= Dorothy Gaiter and John Brecher =

American journalists, authors and wine critics

Dorothy J. Gaiter and John Brecher are American journalists, authors, and wine critics, wife and husband who jointly wrote the wine column "Tastings" in The Wall Street Journal between 1998 and 2009. They rated wines on a scale that ranged from "Yech", "OK", "Good", "Very Good", "Delicious" to "Delicious!". Their careers began simultaneously and have remained connected since their first meeting in the newsroom of The Miami Herald in 1973.

==Early life==
Brecher grew up in Jacksonville, Florida and graduated from Columbia University in 1973, where he served as editor-in-chief of the Columbia Daily Spectator. Gaiter grew up in an all-black community near Florida A&M University in Tallahassee, Florida.

==Open That Bottle Night==
In the late 1990s, Gaiter and Brecher invented the annual "Open That Bottle Night" (OTBN), encouraging their readers to open a symbolically significant bottle, and then share their stories. Since its inauguration in 2000, the event is always scheduled for the last Saturday in February, so the date may range from February 22 to 29.

==Books==
Among their published titles are Love by the Glass: Tasting Notes from a Marriage (2003), Wine for Every Day and Every Occasion (2004) and several editions of The Wall Street Journal Guide to Wine.

==Final "Tastings" column==

This is our 579th—and last—"Tastings" column. The past 12 years—a full case!—have been a joy, not because of the wine but because we had an opportunity to meet so many of you, both in person and virtually. Thank you.
— Dorothy Gaiter and John Brecher

Gaiter and Brecher announced at the end of their December 26, 2009 "Tastings" column in The Wall Street Journal that it would be their last. No reason was given, and no hint was provided as to what the couple would do in the future. The writers who later succeeded them as The Wall Street Journal wine columnists were Jay McInerney, Lettie Teague, and Will Lyons.

In 2011, in an interview with the Jacksonville Wine Guide, Gaiter and Brecher said that they "took the year off" in 2010—their first significant break from work in 36 years—and were undecided as to their next project.
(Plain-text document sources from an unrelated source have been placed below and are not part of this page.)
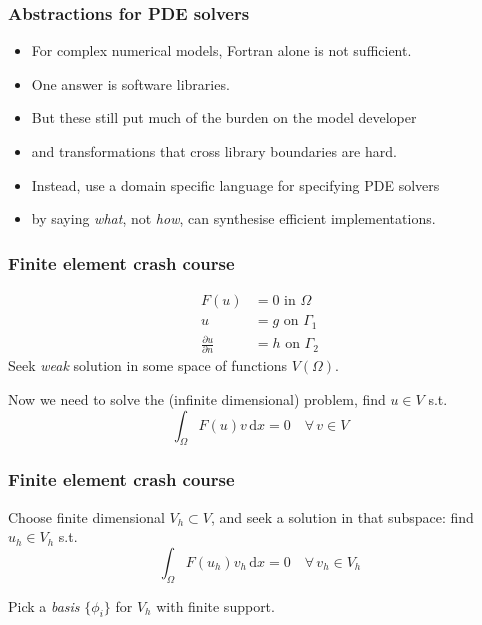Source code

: \documentclass[presentation]{beamer}
\begin{document}
\begin{frame}
  \frametitle{Abstractions for PDE solvers}
  \begin{itemize}
  \item For complex numerical models, Fortran alone is not sufficient.
  \item One answer is software libraries.
  \item But these still put much of the burden on the model developer
  \item and transformations that cross library boundaries are hard.
  \item Instead, use a domain specific language for specifying PDE
    solvers
  \item by saying \emph{what}, not \emph{how}, can synthesise
    efficient implementations.
  \end{itemize}
\end{frame}

\begin{frame}
  \frametitle{Finite element crash course}
  \begin{align*}
    F(u) &= 0 \text{ in $\Omega$}\\
    u &= g \text{ on $\Gamma_1$}\\
    \frac{\partial u}{\partial n} &= h \text{ on $\Gamma_2$}
  \end{align*}
  Seek \emph{weak} solution in some space of functions $V(\Omega)$.

  Now we need to solve the (infinite dimensional) problem, find $u\in V$ s.t.
  \begin{equation*}
    \int_\Omega \!F(u) v\, \text{d}x = 0 \quad \forall\, v \in V
  \end{equation*}
\end{frame}
\begin{frame}
  \frametitle{Finite element crash course}
  Choose finite dimensional $V_h \subset V$, and seek a solution in
  that subspace: find $u_h \in V_h$ s.t.
  \begin{equation*}
    \int_\Omega \!F(u_h) v_h\, \text{d}x = 0 \quad \forall\, v_h \in V_h
  \end{equation*}

  Pick a \emph{basis} $\{\phi_i\}$ for $V_h$ with finite support.
\end{frame}
\end{document}
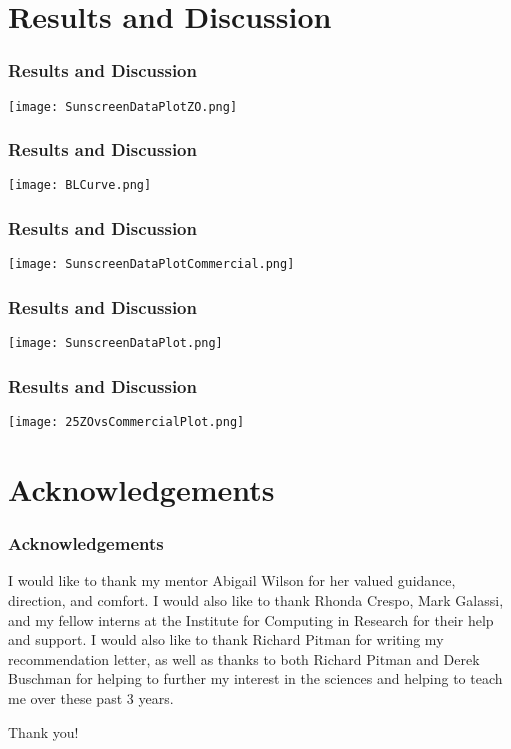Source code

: \documentclass[10pt,aspectratio=169]{beamer} %
\begin{document}
\section{Results and Discussion}
\begin{frame}\centering
  \frametitle{Results and Discussion}
  \texttt{[image: SunscreenDataPlotZO.png]}
\end{frame}
\begin{frame}\centering
  \frametitle{Results and Discussion}
  \texttt{[image: BLCurve.png]}
\end{frame}
\begin{frame}\centering
  \frametitle{Results and Discussion}
  \texttt{[image: SunscreenDataPlotCommercial.png]}
\end{frame}
\begin{frame}\centering
  \frametitle{Results and Discussion}
  \texttt{[image: SunscreenDataPlot.png]}
\end{frame}
\begin{frame}\centering
  \frametitle{Results and Discussion}
  \texttt{[image: 25ZOvsCommercialPlot.png]}
\end{frame}

\section{Acknowledgements}
\begin{frame}\centering
  \frametitle{Acknowledgements}
  I would like to thank my mentor Abigail Wilson for her valued guidance, direction, and comfort. I would also like to thank Rhonda Crespo, Mark Galassi, and my fellow interns at the Institute for Computing in Research for their help and support. I would also like to thank Richard Pitman for writing my recommendation letter, as well as thanks to both Richard Pitman and Derek Buschman for helping to further my interest in the sciences and helping to teach me over these past 3 years.
\end{frame}
\begin{frame}\centering\Huge
  Thank you!
\end{frame}
\end{document}
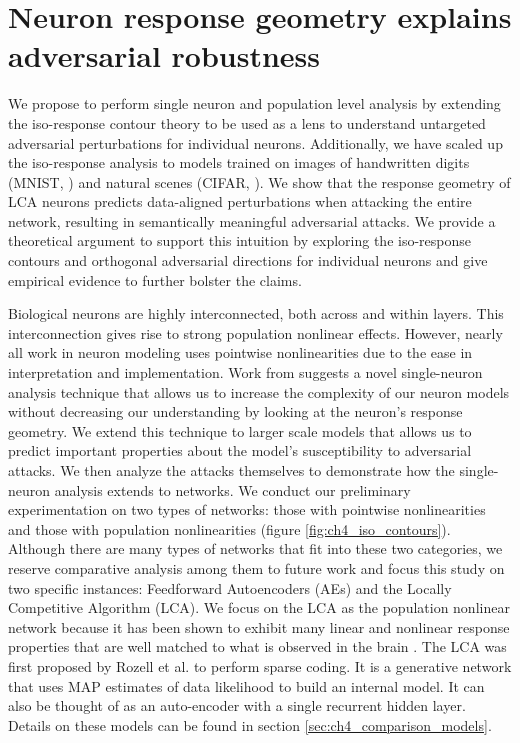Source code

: \section{Neuron response geometry explains adversarial robustness}\label{sec:ch4_neuron}
We propose to perform single neuron and population level analysis by extending the iso-response contour theory to be used as a lens to understand untargeted adversarial perturbations for individual neurons. Additionally, we have scaled up the iso-response analysis to models trained on images of handwritten digits (MNIST, \parencite{lecun1998mnist}) and natural scenes (CIFAR, \parencite{krizhevsky2009learning}). We show that the response geometry of LCA neurons predicts data-aligned perturbations when attacking the entire network, resulting in semantically meaningful adversarial attacks. We provide a theoretical argument to support this intuition by exploring the iso-response contours and orthogonal adversarial directions for individual neurons and give empirical evidence to further bolster the claims. 

Biological neurons are highly interconnected, both across and within layers. This interconnection gives rise to strong population nonlinear effects. However, nearly all work in neuron modeling uses pointwise nonlinearities due to the ease in interpretation and implementation. Work from \citeyearpar{golden2016conjectures} suggests a novel single-neuron analysis technique that allows us to increase the complexity of our neuron models without decreasing our understanding by looking at the neuron’s response geometry. We extend this technique to larger scale models that allows us to predict important properties about the model’s susceptibility to adversarial attacks. We then analyze the attacks themselves to demonstrate how the single-neuron analysis extends to networks. We conduct our preliminary experimentation on two types of networks: those with pointwise nonlinearities and those with population nonlinearities (figure \ref{fig:ch4_iso_contours}). Although there are many types of networks that fit into these two categories, we reserve comparative analysis among them to future work and focus this study on two specific instances: Feedforward Autoencoders (AEs) and the Locally Competitive Algorithm (LCA). We focus on the LCA as the population nonlinear network because it has been shown to exhibit many linear and nonlinear response properties that are well matched to what is observed in the brain \parencite{zhu2013visual, olshausen1997sparse}. The LCA was first proposed by Rozell et al. \citeyearpar{rozell2008sparse} to perform sparse coding. It is a generative network that uses MAP estimates of data likelihood to build an internal model. It can also be thought of as an auto-encoder with a single recurrent hidden layer. Details on these models can be found in section \ref{sec:ch4_comparison_models}.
==Recent accomplishments==
In 2010, Gaiter was named Food and Wine Editor for France Magazine. In 2013, she was also named Senior Editor for grapecollective.com.

Brecher joined Bloomberg News in 2011 and, in 2012, was named Executive Editor for Enterprise. In May 2014, he was awarded the Lawrence Minard Award, one of two Gerald Loeb career achievement awards.